A presidente do Superior Tribunal Militar (STM), Maria Elizabeth Guimarães Teixeira Rocha, afirmou nesta quarta-feira (06/5) que as resoluções aprovadas pela Corte sobre pagamentos à magistratura, conhecidos como "penduricalhos", estão alinhadas às decisões do Supremo Tribunal Federal (STF) e às normas do Conselho Nacional de Justiça (CNJ) e do Conselho Nacional do Ministério Público (CNMP).
Por nota, a ministra declarou que as resoluções “estão em consonância com o que foi decidido pela Suprema Corte” e foram editadas para regulamentar situações previstas tanto pelo STF quanto pelos conselhos nacionais, além de “dar a devida transparência aos atos”.
O STM também defendeu o aumento da Gratificação por Exercício Cumulativo de Jurisdição, que passou de 33% para 35%. De acordo com a Corte, a elevação do percentual “obedeceu rigorosamente os ditames da determinação judicial exarada pelo Supremo Tribunal Federal”, que autorizou esse limite máximo de pagamento.

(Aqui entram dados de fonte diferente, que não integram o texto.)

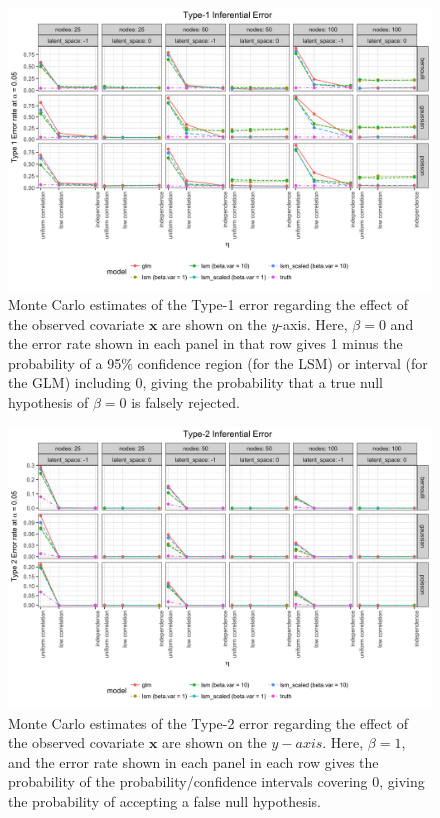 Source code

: \documentclass[11pt]{article}
\begin{document}
\begin{figure}
\includegraphics[width=\textwidth]{figures/inference_type_1.png}
\caption{Monte Carlo estimates of the Type-1 error regarding the effect of the observed covariate $\mathbf{x}$ are shown on the $y$-axis. Here, $\beta = 0$ and the error rate shown in each panel in that row gives 1 minus the probability of a 95\% confidence region (for the LSM) or interval (for the GLM) including $0$, giving the probability that a true null hypothesis of $\beta = 0$ is falsely rejected. \label{fig:inference_type_1}}
\end{figure}

\begin{figure}
\includegraphics[width=\textwidth]{figures/inference_type_2.png}
\caption{Monte Carlo estimates of the Type-2 error regarding the effect of the observed covariate $\mathbf{x}$ are shown on the $y-axis$. Here, $\beta = 1$, and the error rate shown in each panel in each row gives the probability of the probability/confidence intervals covering $0$, giving the probability of accepting a false null hypothesis. \label{fig:inference_type_2}}
\end{figure}
\end{document}
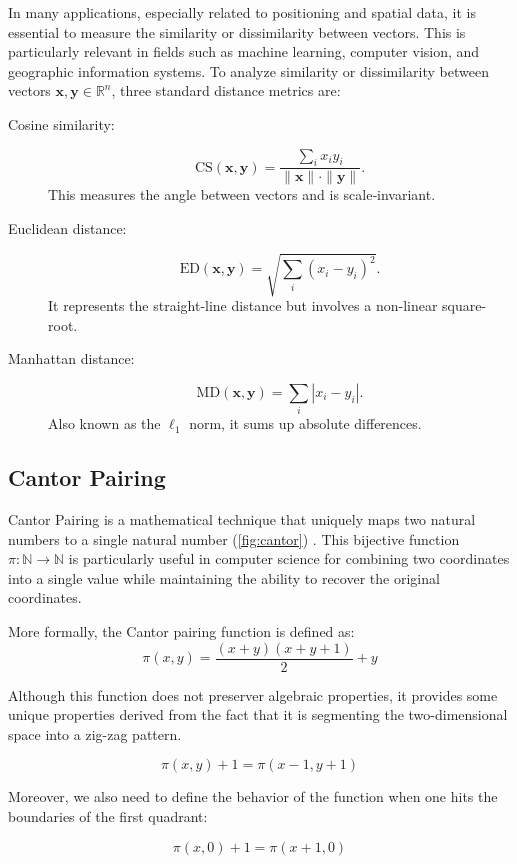 In many applications, especially related to positioning and spatial data, it is essential to measure the similarity or dissimilarity between vectors. This is particularly relevant in fields such as machine learning, computer vision, and geographic information systems. To analyze similarity or dissimilarity between vectors $\mathbf{x}, \mathbf{y} \in \mathbb{R}^n$, three standard distance metrics are:

\begin{description}
  \item[Cosine similarity:]
  \[
    \mathrm{CS}(\mathbf{x}, \mathbf{y}) 
    = \frac{\sum_i x_i y_i}{\|\mathbf{x}\| \cdot \|\mathbf{y}\|}.
  \]
  This measures the angle between vectors and is scale‑invariant.

  \item[Euclidean distance:]
  \[
    \mathrm{ED}(\mathbf{x}, \mathbf{y}) 
    = \sqrt{\sum_i (x_i - y_i)^2}.
  \]
  It represents the straight-line distance but involves a non-linear square-root.

  \item[Manhattan distance:]
  \[
    \mathrm{MD}(\mathbf{x}, \mathbf{y}) 
    = \sum_i |x_i - y_i|.
  \]
  Also known as the $\ell_1$ norm, it sums up absolute differences.
\end{description}
\subsection{Cantor Pairing}

Cantor Pairing is a mathematical technique that uniquely maps two natural numbers to a single natural number (\cref{fig:cantor}) . This bijective function $\pi: \mathbb{N} \to \mathbb{N}$ is particularly useful in computer science for combining two coordinates into a single value while maintaining the ability to recover the original coordinates.

More formally, the Cantor pairing function is defined as:
\[
    \pi(x, y) = \frac{(x + y)(x + y + 1)}{2} + y
\]

Although this function does not preserver algebraic properties, it provides some unique properties derived from the fact that it is segmenting the two-dimensional space into a zig-zag pattern.

\[
    \pi(x, y) + 1 = \pi(x - 1, y + 1)
\]

Moreover, we also need to define the behavior of the function when one hits the boundaries of the first quadrant:

\[
    \pi(x, 0) + 1 = \pi(x + 1, 0)
\]

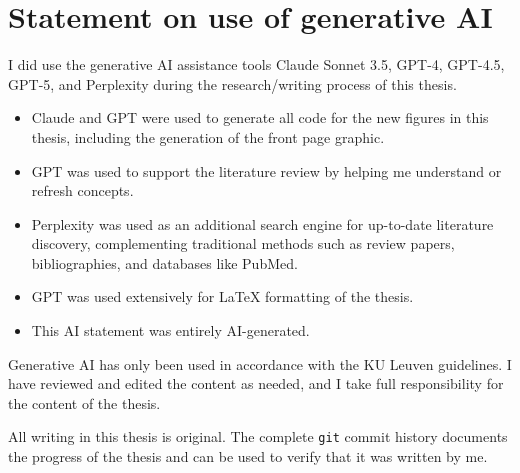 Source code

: \chapter*{Statement on use of generative AI}

I did use the generative AI assistance tools Claude Sonnet 3.5, GPT-4, GPT-4.5, GPT-5, and Perplexity during the research/writing process of this thesis.

\begin{itemize}[noitemsep]
	\item Claude and GPT were used to generate all code for the new figures in this thesis, including the generation of the front page graphic.
	\item GPT was used to support the literature review by helping me understand or refresh concepts.
	\item Perplexity was used as an additional search engine for up-to-date literature discovery, complementing traditional methods such as review papers, bibliographies, and databases like PubMed.
	\item GPT was used extensively for \LaTeX{} formatting of the thesis.
	\item This AI statement was entirely AI-generated.
\end{itemize}

Generative AI has only been used in accordance with the KU Leuven guidelines. I have reviewed and edited the content as needed, and I take full responsibility for the content of the thesis.

All writing in this thesis is original. The complete \texttt{git} commit history documents the progress of the thesis and can be used to verify that it was written by me.
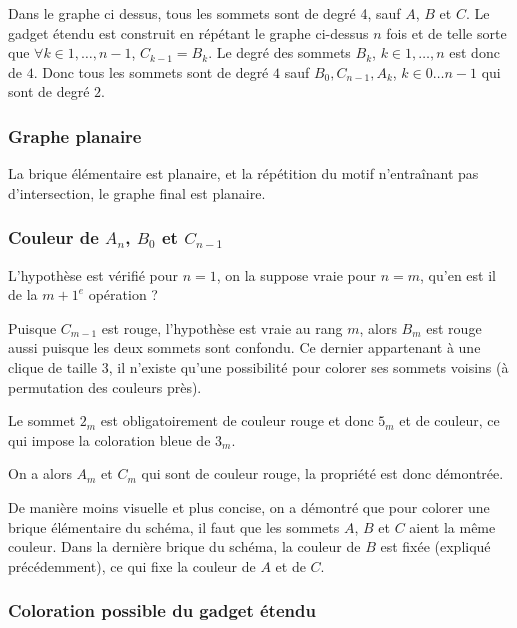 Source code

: Dans le graphe ci dessus, tous les sommets sont de degré 4, sauf $A$, $B$ et $C$. Le gadget étendu
est construit en répétant le graphe ci-dessus $n$ fois et de telle sorte que $\forall k \in 1, \dots,
n-1$, $C_{k-1} = B_k$. Le degré des sommets $B_k$, $k \in 1, \dots, n$ est donc de $4$. Donc tous
les sommets sont de degré $4$ sauf $B_0, C_{n-1}, A_k$, $k \in 0 \dots n-1$ qui sont de degré $2$.

\subsubsection{Graphe planaire}

La brique élémentaire est planaire, et la répétition du motif n'entraînant pas d'intersection, le
graphe final est planaire.

\subsubsection{Couleur de $A_n$, $B_0$ et $C_{n-1}$}

L'hypothèse est vérifié pour $n=1$, on la suppose vraie pour $n=m$, qu'en est il de la $m+1^e$
opération ?

Puisque $C_{m-1}$ est rouge, l'hypothèse est vraie au rang $m$, alors $B_m$ est rouge aussi puisque
les deux sommets sont confondu. Ce dernier appartenant à une clique de taille 3, il n'existe qu'une
possibilité pour colorer ses sommets voisins (à permutation des couleurs près).



Le sommet $2_m$ est obligatoirement de couleur rouge et donc $5_m$ et de couleur, ce qui impose la
coloration bleue de $3_m$.



On a alors $A_m$ et $C_m$ qui sont de couleur rouge, la propriété est donc démontrée.



De manière moins visuelle et plus concise, on a démontré que pour colorer une brique élémentaire du
schéma, il faut que les sommets $A$, $B$ et $C$ aient la même couleur. Dans la dernière brique du
schéma, la couleur de $B$ est fixée (expliqué précédemment), ce qui fixe la couleur de $A$ et de
$C$.

\subsubsection{Coloration possible du gadget étendu}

A nota acrescenta que o direito ao recebimento da gratificação pela Justiça Militar da União está previsto na Lei 13.096, de 12 de janeiro de 2015.
Outro ponto abordado no documento foi a transformação da natureza da gratificação, que deixou de ser remuneratória para se tornar indenizatória. Segundo o STM, a alteração teve como base a Resolução Conjunta nº 14/2026 do Conselho Nacional de Justiça (CNJ) e do Conselho do Ministério Público (CNMP), que prevê esse tipo de pagamento como verba indenizatória. “Os Tribunais Superiores e os órgãos do Ministério Público que perante eles atuam terão as hipóteses de incidência da gratificação por exercício cumulativo de jurisdição, atribuição ou ofício definidas pelos respectivos Presidentes e pelo Procurador-Geral da República”, diz o documento.
A Corte também explicou a inclusão da atuação no Tribunal de Honra e no Núcleo do Juiz das Garantias entre as hipóteses de incidência da gratificação. Segundo a presidente, a medida buscou adequar a regulamentação “à realidade da Justiça Militar da União, em consonância com a Tese de Repercussão Geral do STF, quando reconhece a necessidade de implementação de todas as providências ali previstas”.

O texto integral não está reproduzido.